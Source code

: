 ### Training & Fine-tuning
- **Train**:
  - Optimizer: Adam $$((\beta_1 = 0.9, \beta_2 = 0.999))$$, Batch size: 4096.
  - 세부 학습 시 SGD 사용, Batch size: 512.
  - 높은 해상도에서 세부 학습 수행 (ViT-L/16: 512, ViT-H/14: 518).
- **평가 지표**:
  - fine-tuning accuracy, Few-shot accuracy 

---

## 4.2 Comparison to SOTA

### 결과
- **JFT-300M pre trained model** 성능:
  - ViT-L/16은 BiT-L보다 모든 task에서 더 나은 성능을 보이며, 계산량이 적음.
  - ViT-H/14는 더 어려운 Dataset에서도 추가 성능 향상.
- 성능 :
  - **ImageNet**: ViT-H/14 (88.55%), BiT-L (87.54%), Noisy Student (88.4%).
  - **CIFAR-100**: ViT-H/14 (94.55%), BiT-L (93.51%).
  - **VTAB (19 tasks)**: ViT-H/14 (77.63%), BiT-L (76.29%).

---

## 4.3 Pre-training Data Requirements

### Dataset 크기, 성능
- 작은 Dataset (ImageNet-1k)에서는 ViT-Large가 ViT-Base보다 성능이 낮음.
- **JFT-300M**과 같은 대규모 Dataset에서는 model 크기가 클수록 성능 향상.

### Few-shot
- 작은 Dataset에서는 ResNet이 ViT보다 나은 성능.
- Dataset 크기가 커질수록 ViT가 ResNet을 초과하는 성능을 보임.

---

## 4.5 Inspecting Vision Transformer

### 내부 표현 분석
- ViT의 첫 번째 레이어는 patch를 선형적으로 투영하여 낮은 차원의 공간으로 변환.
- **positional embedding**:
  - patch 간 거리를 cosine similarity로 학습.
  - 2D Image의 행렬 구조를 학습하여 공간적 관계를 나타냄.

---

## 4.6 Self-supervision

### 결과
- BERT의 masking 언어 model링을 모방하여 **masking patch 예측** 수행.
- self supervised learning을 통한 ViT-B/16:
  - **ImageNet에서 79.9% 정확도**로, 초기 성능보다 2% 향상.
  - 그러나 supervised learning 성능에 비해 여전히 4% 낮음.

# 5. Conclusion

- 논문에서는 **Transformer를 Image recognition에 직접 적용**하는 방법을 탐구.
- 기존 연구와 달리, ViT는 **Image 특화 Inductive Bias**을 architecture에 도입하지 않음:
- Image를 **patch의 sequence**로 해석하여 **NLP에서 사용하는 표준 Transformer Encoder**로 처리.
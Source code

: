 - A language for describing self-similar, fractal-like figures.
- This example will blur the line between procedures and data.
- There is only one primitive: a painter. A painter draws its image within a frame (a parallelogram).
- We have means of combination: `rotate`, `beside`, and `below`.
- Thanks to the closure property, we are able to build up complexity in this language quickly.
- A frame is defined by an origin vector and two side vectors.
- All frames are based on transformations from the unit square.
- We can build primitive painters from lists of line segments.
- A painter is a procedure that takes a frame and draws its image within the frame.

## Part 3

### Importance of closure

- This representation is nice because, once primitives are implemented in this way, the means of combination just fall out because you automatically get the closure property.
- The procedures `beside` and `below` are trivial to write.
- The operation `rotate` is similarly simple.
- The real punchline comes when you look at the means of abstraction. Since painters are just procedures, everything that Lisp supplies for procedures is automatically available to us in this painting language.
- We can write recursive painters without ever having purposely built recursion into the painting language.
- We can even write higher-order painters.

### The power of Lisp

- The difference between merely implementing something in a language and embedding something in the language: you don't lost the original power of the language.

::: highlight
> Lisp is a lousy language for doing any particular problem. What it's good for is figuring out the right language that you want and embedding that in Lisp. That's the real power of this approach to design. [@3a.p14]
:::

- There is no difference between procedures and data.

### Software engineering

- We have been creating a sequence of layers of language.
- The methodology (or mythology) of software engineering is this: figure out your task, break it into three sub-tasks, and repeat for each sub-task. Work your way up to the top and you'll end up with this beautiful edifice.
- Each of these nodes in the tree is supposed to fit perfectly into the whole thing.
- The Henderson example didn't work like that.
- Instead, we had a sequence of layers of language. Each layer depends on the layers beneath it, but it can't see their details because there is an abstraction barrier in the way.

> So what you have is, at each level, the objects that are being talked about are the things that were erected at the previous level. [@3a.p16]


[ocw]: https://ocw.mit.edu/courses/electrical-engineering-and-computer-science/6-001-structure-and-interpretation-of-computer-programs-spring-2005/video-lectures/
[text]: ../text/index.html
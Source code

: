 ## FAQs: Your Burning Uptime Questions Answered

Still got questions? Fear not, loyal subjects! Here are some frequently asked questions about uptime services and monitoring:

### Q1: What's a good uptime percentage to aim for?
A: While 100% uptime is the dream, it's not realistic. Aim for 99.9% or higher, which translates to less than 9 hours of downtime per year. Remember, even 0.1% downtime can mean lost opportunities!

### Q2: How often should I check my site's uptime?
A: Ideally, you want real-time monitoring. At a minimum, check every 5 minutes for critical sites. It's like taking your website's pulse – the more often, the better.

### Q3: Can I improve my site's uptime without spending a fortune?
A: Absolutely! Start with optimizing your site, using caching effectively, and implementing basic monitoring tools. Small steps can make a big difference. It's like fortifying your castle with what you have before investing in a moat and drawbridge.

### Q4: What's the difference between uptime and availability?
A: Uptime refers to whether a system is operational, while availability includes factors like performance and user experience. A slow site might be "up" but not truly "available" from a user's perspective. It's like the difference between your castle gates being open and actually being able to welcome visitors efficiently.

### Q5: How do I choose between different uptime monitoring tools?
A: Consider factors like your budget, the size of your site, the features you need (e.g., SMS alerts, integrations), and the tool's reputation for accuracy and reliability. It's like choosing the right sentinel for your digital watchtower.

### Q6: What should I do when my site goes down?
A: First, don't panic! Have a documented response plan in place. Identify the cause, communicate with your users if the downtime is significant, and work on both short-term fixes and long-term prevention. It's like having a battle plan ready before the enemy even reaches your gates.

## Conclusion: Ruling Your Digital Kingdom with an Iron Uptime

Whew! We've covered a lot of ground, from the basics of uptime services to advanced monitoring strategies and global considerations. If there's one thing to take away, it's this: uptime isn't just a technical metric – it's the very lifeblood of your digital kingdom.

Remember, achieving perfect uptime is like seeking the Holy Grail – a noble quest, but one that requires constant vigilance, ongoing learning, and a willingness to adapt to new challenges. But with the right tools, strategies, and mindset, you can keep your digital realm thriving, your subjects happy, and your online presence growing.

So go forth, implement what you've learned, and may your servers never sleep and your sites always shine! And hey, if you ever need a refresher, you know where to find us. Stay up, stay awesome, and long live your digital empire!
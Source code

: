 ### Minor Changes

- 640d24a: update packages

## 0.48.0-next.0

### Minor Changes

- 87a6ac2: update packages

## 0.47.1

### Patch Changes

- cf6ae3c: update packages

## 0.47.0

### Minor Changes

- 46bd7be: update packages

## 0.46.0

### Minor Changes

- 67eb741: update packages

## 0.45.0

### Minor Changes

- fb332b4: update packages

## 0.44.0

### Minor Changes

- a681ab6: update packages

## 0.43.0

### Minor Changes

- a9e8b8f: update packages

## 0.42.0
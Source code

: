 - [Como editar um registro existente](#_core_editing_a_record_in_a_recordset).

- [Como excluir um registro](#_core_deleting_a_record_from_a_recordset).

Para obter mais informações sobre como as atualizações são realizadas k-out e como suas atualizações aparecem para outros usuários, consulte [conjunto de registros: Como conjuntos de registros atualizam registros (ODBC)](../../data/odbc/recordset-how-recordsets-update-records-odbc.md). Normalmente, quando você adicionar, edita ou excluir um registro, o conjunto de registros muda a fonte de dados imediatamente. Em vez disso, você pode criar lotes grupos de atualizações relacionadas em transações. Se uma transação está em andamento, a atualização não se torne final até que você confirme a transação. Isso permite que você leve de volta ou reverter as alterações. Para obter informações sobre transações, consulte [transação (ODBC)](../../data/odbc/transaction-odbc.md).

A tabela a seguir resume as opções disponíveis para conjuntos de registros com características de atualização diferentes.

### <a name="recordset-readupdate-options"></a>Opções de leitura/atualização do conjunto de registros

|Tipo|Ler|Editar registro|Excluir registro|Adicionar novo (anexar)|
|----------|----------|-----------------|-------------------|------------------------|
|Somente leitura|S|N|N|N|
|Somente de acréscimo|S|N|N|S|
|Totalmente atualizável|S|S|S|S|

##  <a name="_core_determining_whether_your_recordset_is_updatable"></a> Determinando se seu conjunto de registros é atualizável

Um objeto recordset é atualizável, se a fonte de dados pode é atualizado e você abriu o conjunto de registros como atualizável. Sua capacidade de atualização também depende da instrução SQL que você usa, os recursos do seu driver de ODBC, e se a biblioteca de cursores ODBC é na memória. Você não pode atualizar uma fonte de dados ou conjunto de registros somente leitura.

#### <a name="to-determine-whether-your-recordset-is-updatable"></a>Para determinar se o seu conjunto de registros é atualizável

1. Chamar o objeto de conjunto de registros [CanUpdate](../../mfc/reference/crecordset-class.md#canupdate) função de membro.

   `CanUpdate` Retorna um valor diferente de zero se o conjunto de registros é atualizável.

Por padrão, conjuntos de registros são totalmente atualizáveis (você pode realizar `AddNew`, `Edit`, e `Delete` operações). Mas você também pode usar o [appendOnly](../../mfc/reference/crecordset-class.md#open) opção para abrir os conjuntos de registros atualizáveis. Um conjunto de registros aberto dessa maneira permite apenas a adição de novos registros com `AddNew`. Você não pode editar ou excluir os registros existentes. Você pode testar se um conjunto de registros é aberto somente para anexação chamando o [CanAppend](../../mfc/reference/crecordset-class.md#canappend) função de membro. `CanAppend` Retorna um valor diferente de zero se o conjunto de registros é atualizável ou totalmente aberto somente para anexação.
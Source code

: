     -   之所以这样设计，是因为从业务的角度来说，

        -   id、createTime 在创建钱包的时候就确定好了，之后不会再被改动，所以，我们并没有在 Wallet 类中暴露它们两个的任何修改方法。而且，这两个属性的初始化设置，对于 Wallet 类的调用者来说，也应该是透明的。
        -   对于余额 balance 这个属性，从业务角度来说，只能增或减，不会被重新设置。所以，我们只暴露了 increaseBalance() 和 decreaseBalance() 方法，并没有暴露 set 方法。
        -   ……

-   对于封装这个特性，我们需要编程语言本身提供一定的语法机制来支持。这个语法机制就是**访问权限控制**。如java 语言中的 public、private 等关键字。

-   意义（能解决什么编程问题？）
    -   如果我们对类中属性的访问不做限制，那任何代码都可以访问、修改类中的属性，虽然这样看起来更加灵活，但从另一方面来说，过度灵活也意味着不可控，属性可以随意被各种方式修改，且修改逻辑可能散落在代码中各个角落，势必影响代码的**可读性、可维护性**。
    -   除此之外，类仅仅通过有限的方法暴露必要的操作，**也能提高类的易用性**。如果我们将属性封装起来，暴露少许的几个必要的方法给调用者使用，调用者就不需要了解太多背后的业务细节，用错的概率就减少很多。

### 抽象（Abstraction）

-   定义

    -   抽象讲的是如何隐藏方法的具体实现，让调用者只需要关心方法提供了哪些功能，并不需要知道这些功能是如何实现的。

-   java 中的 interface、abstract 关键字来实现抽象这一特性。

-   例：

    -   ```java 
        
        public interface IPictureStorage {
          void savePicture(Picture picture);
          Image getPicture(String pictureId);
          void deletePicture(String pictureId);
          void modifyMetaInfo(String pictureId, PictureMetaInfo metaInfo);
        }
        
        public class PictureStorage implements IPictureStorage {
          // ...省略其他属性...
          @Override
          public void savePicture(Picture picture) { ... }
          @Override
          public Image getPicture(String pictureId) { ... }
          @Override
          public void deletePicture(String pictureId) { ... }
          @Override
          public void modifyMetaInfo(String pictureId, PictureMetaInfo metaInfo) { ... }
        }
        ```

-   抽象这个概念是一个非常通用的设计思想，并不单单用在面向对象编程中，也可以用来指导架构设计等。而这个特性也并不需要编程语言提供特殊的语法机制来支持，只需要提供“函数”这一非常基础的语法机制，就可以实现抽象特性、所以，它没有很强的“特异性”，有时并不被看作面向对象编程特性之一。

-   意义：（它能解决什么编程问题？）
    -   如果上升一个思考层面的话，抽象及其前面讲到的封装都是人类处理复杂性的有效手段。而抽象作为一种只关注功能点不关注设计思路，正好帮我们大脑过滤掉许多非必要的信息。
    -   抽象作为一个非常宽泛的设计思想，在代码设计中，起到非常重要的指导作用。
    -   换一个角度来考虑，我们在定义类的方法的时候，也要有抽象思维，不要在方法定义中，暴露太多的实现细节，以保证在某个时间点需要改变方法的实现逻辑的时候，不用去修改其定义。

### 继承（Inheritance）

▶ Exercise prompt
All lines above from the one containing "- **VTAB (19" to the one containing "- We can build" must be repeated exactly, both lines included, and no others.

▶ Problem solution
  - **VTAB (19 tasks)**: ViT-H/14 (77.63%), BiT-L (76.29%).

---

## 4.3 Pre-training Data Requirements

### Dataset 크기, 성능
- 작은 Dataset (ImageNet-1k)에서는 ViT-Large가 ViT-Base보다 성능이 낮음.
- **JFT-300M**과 같은 대규모 Dataset에서는 model 크기가 클수록 성능 향상.

### Few-shot
- 작은 Dataset에서는 ResNet이 ViT보다 나은 성능.
- Dataset 크기가 커질수록 ViT가 ResNet을 초과하는 성능을 보임.

---

## 4.5 Inspecting Vision Transformer

### 내부 표현 분석
- ViT의 첫 번째 레이어는 patch를 선형적으로 투영하여 낮은 차원의 공간으로 변환.
- **positional embedding**:
  - patch 간 거리를 cosine similarity로 학습.
  - 2D Image의 행렬 구조를 학습하여 공간적 관계를 나타냄.

---

## 4.6 Self-supervision

### 결과
- BERT의 masking 언어 model링을 모방하여 **masking patch 예측** 수행.
- self supervised learning을 통한 ViT-B/16:
  - **ImageNet에서 79.9% 정확도**로, 초기 성능보다 2% 향상.
  - 그러나 supervised learning 성능에 비해 여전히 4% 낮음.

# 5. Conclusion

- 논문에서는 **Transformer를 Image recognition에 직접 적용**하는 방법을 탐구.
- 기존 연구와 달리, ViT는 **Image 특화 Inductive Bias**을 architecture에 도입하지 않음:
- Image를 **patch의 sequence**로 해석하여 **NLP에서 사용하는 표준 Transformer Encoder**로 처리.
Source code

: - A language for describing self-similar, fractal-like figures.
- This example will blur the line between procedures and data.
- There is only one primitive: a painter. A painter draws its image within a frame (a parallelogram).
- We have means of combination: `rotate`, `beside`, and `below`.
- Thanks to the closure property, we are able to build up complexity in this language quickly.
- A frame is defined by an origin vector and two side vectors.
- All frames are based on transformations from the unit square.
- We can build primitive painters from lists of line segments.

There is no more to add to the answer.